-------- EXERCISE MATERIALS --------

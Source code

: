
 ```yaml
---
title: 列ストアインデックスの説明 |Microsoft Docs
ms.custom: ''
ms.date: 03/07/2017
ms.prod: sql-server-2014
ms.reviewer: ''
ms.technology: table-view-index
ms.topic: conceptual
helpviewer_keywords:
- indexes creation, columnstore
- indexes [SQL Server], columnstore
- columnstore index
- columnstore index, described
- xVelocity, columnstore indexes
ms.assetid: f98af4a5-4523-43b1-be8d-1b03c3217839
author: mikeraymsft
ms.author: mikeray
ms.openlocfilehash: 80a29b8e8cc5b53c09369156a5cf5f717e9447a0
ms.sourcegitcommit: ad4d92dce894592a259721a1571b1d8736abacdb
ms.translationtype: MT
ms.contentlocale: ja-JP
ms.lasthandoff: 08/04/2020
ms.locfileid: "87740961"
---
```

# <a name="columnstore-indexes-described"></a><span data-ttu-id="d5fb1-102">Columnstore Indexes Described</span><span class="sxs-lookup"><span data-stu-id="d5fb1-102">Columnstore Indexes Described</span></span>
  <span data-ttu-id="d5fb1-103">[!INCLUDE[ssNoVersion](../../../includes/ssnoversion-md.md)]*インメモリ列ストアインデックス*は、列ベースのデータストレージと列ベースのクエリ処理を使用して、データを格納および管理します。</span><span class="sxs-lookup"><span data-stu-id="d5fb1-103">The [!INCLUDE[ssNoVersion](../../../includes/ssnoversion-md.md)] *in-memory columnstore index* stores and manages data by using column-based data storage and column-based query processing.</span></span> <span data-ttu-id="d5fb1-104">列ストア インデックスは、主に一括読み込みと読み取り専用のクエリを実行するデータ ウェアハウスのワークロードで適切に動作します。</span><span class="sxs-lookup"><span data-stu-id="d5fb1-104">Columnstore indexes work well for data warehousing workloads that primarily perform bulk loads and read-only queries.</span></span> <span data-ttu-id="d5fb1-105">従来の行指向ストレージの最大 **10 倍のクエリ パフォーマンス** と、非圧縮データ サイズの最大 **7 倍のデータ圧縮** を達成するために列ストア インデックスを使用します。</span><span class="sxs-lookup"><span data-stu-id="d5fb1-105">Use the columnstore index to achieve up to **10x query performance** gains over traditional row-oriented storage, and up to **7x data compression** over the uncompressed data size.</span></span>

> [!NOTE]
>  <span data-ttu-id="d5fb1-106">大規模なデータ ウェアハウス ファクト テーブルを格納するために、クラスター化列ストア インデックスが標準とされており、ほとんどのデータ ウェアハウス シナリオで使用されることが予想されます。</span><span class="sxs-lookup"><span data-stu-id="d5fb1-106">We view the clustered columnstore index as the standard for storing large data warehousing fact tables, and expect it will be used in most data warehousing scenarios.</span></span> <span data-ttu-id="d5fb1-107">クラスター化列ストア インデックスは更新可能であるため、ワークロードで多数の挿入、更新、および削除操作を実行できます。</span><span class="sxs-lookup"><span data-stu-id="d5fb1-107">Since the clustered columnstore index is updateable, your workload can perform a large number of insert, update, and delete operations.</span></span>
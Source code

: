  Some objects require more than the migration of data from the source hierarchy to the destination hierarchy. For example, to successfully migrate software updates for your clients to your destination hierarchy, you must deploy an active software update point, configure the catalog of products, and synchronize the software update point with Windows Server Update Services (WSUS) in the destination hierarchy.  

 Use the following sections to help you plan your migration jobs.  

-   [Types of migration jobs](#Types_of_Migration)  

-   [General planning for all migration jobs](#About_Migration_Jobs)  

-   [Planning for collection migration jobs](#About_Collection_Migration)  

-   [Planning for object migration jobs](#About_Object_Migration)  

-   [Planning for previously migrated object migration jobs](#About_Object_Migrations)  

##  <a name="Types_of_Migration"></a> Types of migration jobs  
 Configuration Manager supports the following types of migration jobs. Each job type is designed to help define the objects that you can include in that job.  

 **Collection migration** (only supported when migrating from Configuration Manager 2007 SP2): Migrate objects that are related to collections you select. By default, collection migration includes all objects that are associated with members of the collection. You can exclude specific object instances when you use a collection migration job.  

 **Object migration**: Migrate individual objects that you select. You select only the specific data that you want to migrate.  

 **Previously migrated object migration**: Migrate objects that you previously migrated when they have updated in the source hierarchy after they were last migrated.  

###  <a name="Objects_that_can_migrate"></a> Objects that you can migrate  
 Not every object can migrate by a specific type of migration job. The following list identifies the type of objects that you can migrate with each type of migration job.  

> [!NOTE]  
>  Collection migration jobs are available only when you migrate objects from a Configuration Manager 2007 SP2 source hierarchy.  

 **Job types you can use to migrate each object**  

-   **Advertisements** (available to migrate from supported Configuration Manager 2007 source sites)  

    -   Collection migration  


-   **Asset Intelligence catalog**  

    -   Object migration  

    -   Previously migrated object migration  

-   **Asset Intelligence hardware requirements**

--------

Look through the data above for the string "migrated" and copy every line where it appears.

-   [Planning for previously migrated object migration jobs](#About_Object_Migrations)  
 **Previously migrated object migration**: Migrate objects that you previously migrated when they have updated in the source hierarchy after they were last migrated.  
    -   Previously migrated object migration  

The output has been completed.